Your assignment =
If a line of the data below holds the string "original", copy it.

━━ Data records ━━

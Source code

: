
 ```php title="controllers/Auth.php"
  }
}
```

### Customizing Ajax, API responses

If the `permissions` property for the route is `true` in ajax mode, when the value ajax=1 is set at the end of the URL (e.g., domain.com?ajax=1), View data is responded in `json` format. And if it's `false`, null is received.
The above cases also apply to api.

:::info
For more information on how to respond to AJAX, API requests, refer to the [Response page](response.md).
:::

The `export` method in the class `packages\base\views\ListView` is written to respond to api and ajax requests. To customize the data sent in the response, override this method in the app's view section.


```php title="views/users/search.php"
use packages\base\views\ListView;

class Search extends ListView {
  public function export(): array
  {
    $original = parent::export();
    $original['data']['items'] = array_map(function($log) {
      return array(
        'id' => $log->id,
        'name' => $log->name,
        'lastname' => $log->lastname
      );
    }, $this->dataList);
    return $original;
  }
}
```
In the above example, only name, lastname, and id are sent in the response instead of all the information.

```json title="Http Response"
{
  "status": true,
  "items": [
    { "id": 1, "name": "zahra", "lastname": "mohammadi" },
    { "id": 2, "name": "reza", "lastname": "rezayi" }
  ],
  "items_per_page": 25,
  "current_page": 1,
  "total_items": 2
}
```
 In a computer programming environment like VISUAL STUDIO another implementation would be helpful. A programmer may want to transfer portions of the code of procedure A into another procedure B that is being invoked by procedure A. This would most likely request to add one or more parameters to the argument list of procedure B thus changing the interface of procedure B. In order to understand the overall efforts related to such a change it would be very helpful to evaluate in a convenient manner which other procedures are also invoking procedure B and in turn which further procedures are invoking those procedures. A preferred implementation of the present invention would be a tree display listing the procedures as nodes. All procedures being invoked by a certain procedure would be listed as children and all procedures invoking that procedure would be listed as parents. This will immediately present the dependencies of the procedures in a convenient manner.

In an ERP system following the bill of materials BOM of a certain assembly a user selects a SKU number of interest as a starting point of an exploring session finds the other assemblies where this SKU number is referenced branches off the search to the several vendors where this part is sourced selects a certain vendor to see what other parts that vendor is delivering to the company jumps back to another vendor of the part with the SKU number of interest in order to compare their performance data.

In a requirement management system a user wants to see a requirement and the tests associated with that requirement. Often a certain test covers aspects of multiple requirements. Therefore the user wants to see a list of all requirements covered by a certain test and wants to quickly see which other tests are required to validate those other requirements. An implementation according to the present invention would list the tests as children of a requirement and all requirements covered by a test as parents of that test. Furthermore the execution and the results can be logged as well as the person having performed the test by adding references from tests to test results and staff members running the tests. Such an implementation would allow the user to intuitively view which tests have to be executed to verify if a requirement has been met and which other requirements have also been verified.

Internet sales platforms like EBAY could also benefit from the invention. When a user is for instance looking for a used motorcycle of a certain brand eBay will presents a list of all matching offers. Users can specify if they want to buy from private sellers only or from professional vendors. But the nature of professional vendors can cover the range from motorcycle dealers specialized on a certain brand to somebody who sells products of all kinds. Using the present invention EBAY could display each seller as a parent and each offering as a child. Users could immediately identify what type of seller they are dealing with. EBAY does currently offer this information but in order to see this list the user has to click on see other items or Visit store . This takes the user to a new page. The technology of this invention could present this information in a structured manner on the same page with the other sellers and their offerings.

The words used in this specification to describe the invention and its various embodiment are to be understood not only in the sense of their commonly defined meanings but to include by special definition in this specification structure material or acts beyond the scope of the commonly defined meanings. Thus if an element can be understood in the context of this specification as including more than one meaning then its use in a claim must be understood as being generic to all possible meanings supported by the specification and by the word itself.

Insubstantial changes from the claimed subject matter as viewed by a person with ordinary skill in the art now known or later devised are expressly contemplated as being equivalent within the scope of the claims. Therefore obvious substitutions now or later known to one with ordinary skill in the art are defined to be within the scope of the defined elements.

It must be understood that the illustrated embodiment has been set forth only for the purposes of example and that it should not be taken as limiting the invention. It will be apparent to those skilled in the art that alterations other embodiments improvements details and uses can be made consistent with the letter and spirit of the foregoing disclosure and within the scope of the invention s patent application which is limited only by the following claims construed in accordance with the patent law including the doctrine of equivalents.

━━━
━━ Data records ━━

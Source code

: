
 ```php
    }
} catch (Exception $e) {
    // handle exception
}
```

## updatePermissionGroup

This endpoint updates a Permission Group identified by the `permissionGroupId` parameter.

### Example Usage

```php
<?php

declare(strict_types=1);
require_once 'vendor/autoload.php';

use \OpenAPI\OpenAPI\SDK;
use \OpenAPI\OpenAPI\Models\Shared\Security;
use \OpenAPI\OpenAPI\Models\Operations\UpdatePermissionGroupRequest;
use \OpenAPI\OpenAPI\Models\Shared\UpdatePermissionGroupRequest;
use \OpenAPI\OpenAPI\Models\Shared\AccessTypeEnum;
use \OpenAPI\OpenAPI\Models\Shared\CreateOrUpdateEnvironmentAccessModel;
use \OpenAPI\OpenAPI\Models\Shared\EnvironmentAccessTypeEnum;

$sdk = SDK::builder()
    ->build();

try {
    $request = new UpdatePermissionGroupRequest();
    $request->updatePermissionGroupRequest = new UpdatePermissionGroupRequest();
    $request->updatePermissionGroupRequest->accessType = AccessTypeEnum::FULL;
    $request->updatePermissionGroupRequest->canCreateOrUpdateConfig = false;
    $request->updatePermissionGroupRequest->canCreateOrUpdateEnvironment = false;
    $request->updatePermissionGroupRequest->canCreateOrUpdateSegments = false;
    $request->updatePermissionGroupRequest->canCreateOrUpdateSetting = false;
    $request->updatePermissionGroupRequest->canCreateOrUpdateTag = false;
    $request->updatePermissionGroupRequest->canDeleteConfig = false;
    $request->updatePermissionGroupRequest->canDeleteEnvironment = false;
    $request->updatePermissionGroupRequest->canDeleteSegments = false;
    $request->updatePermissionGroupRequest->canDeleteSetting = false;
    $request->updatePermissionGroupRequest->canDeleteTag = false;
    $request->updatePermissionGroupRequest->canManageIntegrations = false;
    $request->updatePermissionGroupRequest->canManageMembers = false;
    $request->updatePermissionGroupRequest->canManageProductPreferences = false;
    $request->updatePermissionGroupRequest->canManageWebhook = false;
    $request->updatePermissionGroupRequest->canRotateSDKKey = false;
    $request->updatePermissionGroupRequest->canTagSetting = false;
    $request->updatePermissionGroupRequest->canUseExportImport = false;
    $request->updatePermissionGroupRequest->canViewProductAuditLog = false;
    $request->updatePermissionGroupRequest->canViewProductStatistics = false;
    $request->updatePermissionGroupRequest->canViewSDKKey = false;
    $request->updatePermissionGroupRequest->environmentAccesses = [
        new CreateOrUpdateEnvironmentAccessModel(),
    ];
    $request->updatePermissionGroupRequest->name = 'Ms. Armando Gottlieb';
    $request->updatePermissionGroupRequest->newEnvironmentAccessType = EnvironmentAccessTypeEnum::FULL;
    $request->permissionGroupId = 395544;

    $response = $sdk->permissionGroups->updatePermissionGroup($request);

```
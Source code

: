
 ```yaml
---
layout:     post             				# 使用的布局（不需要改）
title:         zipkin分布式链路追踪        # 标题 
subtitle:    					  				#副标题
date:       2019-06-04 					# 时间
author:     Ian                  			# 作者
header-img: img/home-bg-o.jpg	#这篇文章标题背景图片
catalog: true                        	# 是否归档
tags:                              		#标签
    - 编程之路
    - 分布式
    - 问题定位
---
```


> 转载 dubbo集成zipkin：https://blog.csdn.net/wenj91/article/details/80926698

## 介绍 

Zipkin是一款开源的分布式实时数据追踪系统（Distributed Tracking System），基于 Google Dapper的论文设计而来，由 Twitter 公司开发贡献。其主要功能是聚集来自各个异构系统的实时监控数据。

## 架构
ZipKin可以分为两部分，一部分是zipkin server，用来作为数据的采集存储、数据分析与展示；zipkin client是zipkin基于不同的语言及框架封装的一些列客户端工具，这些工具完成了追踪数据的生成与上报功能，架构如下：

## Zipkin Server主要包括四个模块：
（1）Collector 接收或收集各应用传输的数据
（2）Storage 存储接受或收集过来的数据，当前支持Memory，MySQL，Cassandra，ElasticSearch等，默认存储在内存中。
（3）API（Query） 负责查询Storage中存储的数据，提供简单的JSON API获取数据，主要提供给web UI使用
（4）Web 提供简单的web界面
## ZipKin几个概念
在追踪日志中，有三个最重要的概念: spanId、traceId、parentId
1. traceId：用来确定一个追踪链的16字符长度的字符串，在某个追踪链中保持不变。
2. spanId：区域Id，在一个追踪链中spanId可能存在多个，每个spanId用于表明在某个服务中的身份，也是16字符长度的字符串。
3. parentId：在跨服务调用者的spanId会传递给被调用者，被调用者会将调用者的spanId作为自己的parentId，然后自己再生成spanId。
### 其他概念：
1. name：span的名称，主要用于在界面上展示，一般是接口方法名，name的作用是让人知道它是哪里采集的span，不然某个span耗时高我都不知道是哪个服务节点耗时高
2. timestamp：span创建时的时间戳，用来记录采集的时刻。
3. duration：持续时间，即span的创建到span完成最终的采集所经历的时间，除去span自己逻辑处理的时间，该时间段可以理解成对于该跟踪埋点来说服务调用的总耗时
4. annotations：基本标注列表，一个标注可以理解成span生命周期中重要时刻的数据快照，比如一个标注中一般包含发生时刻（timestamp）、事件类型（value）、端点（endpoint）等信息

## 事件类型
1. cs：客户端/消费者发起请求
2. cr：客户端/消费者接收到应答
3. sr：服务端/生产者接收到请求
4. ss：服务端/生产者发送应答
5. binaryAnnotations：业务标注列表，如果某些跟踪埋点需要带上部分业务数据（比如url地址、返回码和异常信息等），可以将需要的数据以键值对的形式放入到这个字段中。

━━━

Finished task =
    $original = parent::export();
    $original['data']['items'] = array_map(function($log) {
    return $original;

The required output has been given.